When we hear of the extremes, its easy as bystanders to see the hard choice is the right choice. But when its us needing to send our kids to a cheaper school, or downsize our house, or change our lifestyle, we can’t. We postpone the hard choice in the hope that it will go away, or something out there will change. But it’s a lifetime of decisions like that caused my client to be in the position he is. Because its harder to reign his wife in than it is to just go with the flow.
So for whatever it is that you are avoiding doing or deciding on, ask yourself “What are the absolute worst consequences of making this decision”. And journal it in as much detail as you possibly can. I talk about this process in detail in Chapter 11 of my book.
Once you write it down, then do at least 5 “And then what’s?” and work out the absolute worse case scenario. Take that elephant in your head, and stare it down in your journal.
The example I give in my book is this….
What tends to happen is that in our head we only ever focus on the first And then what. The fear, and our worst feared consequence.
What we don’t see is that in reality, there is nothing that truly is earth shattering that we can’t get through.
As Susan Jeffers says in her great titled book, “Feel the fear and do it anyway”, “If you knew you could handle anything that came your way, what would you have to fear?”

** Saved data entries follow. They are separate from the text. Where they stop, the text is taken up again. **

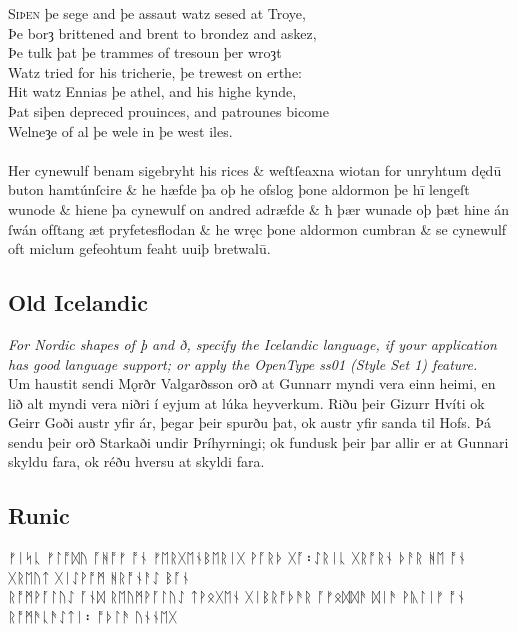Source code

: \documentclass[12pt,a4paper,openany]{book}
\begin{document}
\noindent S{\scshape iþen} þe sege and þe assaut watz sesed at Troye,\\
Þe borȝ brittened and brent to brondez and askez,\\
Þe tulk þat þe trammes of tresoun þer wroȝt\\
Watz tried for his tricherie, þe trewest on erthe:\\
Hit watz Ennias þe athel, and his highe kynde,\\
Þat siþen depreced prouinces, and patrounes bicome\\
Welneȝe of al þe wele in þe west iles.\\

\\[1ex]
{
Her cynewulf benam sigebryht his rices \& weſtſeaxna wiotan for
un\-ryht\-um dędū buton hamtúnſcire \& he hæfde þa oþ he ofslog
þone aldormon þe hī lengeſt wunode \& hiene þa cynewulf on
andred adræfde \& ħ þær wunade oþ þæt hine án ſwán ofſtang
æt pryfetesflodan \& he wręc þone aldormon cumbran \& se cynewulf
oft miclum gefeohtum feaht uuiþ bretwalū.}



\subsection*{Old Icelandic}

{\small\itshape For Nordic shapes of þ and ð, specify the Icelandic
language, if your application has good language support; or apply the OpenType
ss01 (Style Set 1) feature.}\\[1ex]
Um haustit sendi Mǫrðr Valgarðsson orð at Gunnarr myndi vera einn heimi, en
lið alt myndi vera niðri í eyjum at lúka heyverkum. Riðu þeir Gizurr Hvíti ok
Geirr Goði austr yfir ár, þegar þeir spurðu þat, ok austr yfir sanda til Hofs.
Þá sendu þeir orð Starkaði undir Þríhyrningi; ok fundusk þeir þar allir er at
Gunnari skyldu fara, ok réðu hversu at skyldi fara.

\subsection*{Runic}
ᚠᛁᛋᚳ ᚠᛚᚩᛞᚢ ᚪᚻᚩᚠ ᚩᚾ ᚠᛖᚱᚷᛖᚾᛒᛖᚱᛁᚷ ᚹᚪᚱᚦ ᚷᚪ᛬ᛇᚱᛁᚳ ᚷᚱᚩᚱᚾ ᚦᚨᚱ ᚻᛖ ᚩᚾ ᚷᚱᛖᚢᛏ ᚷᛁᛇᚹᚩᛗ
ᚻᚱᚩᚾᚨᛇ ᛒᚪᚾ\\
ᚱᚩᛗᚹᚪᛚᚢᛇ ᚪᚾᛞ ᚱᛖᚢᛗᚹᚪᛚᚢᛇ ᛏᚹᛟᚷᛖᚾ ᚷᛁᛒᚱᚩᚦᚫᚱ ᚪᚠᛟᛞᛞᚫ ᛞᛁᚫ ᚹᚣᛚᛁᚠ ᚩᚾ ᚱᚩᛗᚫ\linebreak[0]ᚳᚫᛇᛏᛁ᛬
ᚩᚦᛚᚫ ᚢᚾᚾᛖᚷ
\end{document}
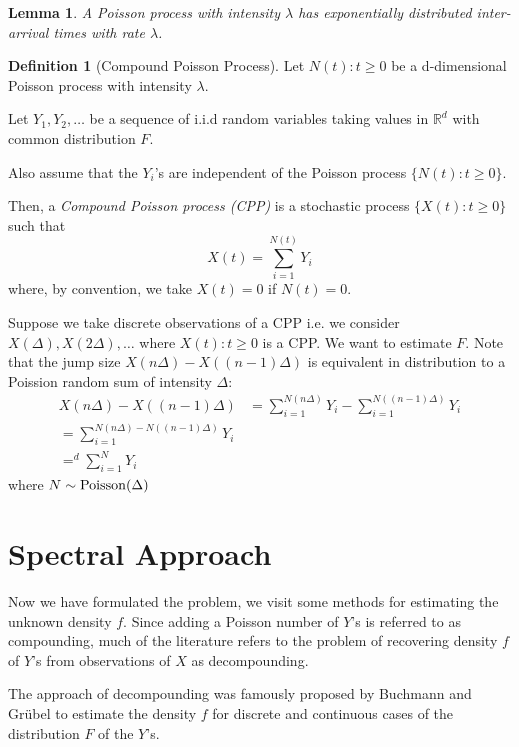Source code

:\documentclass[a4paper,11pt]{article}
\theoremstyle{theorem}
\newtheorem{lem}{Lemma}[section]
\theoremstyle{definition}
\newtheorem{defn}{Definition}[section]
\begin{document}
\begin{lem}
A Poisson process with intensity $\lambda$ has exponentially distributed inter-arrival times with rate $\lambda$.  
\end{lem}

\begin{defn}[Compound Poisson Process] Let ${N(t) : t \geq 0}$ be a d-dimensional Poisson process with intensity $\lambda$. 

Let $Y_{1}, Y_{2}, \dotsc$ be a sequence of i.i.d random variables taking values in $\mathbb{R}^{d}$ with common distribution $F$.

Also assume that the $Y_{i}$'s are independent of the Poisson process $\{N(t) : t \geq 0 \}$.

Then, a \textit{Compound Poisson process (CPP)} is a stochastic process $\{ X(t) : t \geq 0 \}$ such that
\[
X(t) = \sum_{i=1}^{N(t)} Y_{i}
\]
where, by convention, we take $X(t) = 0$ if $N(t) = 0$.

\end{defn}

Suppose we take discrete observations of a CPP i.e. we consider $X(\Delta), X(2\Delta), \dotsc$ where ${X(t) : t \geq 0}$ is a CPP. We want to estimate $F$. Note that the jump size $X(n\Delta) - X((n-1)\Delta)$ is equivalent in distribution to a Poission random sum of intensity $\Delta$:
\begin{align*}
X(n\Delta) - X((n-1)\Delta) &= \sum_{i=1}^{N(n\Delta)}{Y_{i}} - \sum_{i=1}^{N((n-1)\Delta)}{Y_{i}} \\
= \sum_{i=1}^{N(n\Delta) - N((n-1)\Delta)}{Y_{i}} \\
=^{d} \sum_{i=1}^{N}{Y_{i}}
\end{align*}
where $N \sim {\rm Poisson}{(\Delta)}$

\section{Spectral Approach}

Now we have formulated the problem, we visit some methods for estimating the unknown density $f$. Since adding a Poisson number of $Y$'s is referred to as compounding, much of the literature refers to the problem of recovering density $f$ of $Y$'s from observations of $X$ as decompounding.

The approach of decompounding was famously proposed by Buchmann and Gr\"{u}bel to estimate the density $f$ for discrete and continuous cases of the distribution $F$ of the $Y$'s.
\end{document}
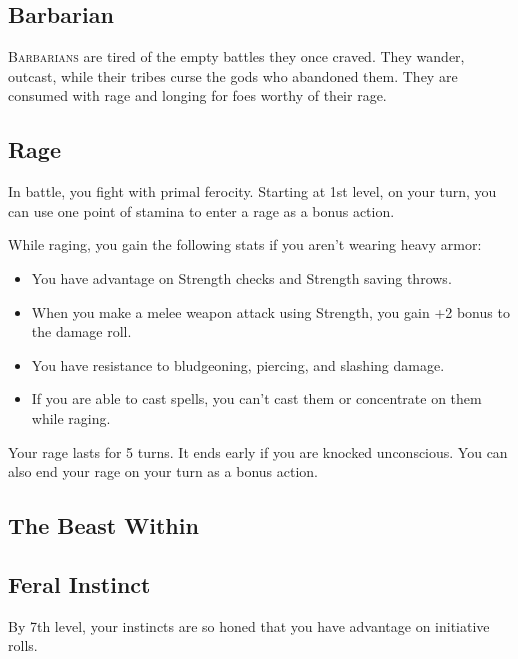 
\begin{multicols*}{2}



\section{Barbarian}

\lettrine[lines=3, lhang=0.15, loversize=0.25, findent=.5em]{B}{arbarians} are tired of the empty battles they once craved. They wander, outcast, while their tribes curse the gods who abandoned them. They are consumed with rage and longing for foes worthy of their rage.

\subsection*{Rage}

In battle, you fight with primal ferocity. Starting at 1st level, on your turn, you can use one point of stamina to enter a rage as a bonus action.



While raging, you gain the following stats if you aren’t wearing heavy armor:


\begin{itemize}
    \item You have advantage on Strength checks and Strength saving throws.
    \item When you make a melee weapon attack using Strength, you gain +2 bonus to the damage roll. 
    \item You have resistance to bludgeoning, piercing, and slashing damage.
    \item If you are able to cast spells, you can’t cast them or concentrate on them while raging.
\end{itemize}

Your rage lasts for 5 turns. It ends early if you are knocked unconscious. You can also end your rage on your turn as a bonus action.



\subsection*{The Beast Within}

\subsection*{Feral Instinct}

By 7th level, your instincts are so honed that you have advantage on initiative rolls.


\end{multicols*}
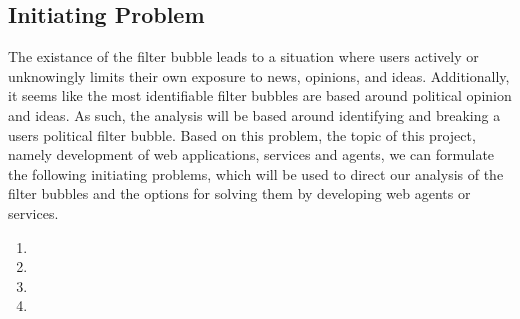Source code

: \subsection*{Initiating Problem} 
The existance of the filter bubble leads to a situation where users actively or
unknowingly limits their own exposure to news, opinions, and ideas.
Additionally, it seems like the most identifiable filter bubbles are based
around political opinion and ideas. As such, the analysis will be based around
identifying and breaking a users political filter bubble.
Based on this problem, the topic of this project, namely development of web
applications, services and agents, we can formulate the following initiating
problems,  which will be used to direct our analysis of the filter bubbles and
the options for solving them by developing web agents or services.


\begin{center}
\begin{minipage}{0.95\linewidth}

\begin{enumerate}
  \item {}
  
  \item {}
  
  \item {}
  
  \item {}
  
\end{enumerate}

\end{minipage}
\end{center}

The reality is, all of us can handle what comes our way. The meme I read today said, “life’s tough honey, but so are you”. We overestimate the long term impact of pain, and underestimate our ability to deal with it.
You cannot control the outcomes of your decisions. How people can react. What you can control is whether or not you face up to your fears and are brave enough to make a decision. You will get it wrong – but if you’re acting in line with your values, you will more often than not get it right. And remember that wrong is often not a bad thing – it often is where the growth lies.
If you want an easy life, make hard decisions. If you want to make easy decisions, and go along with where everyone else takes you, you will end up with a hard life.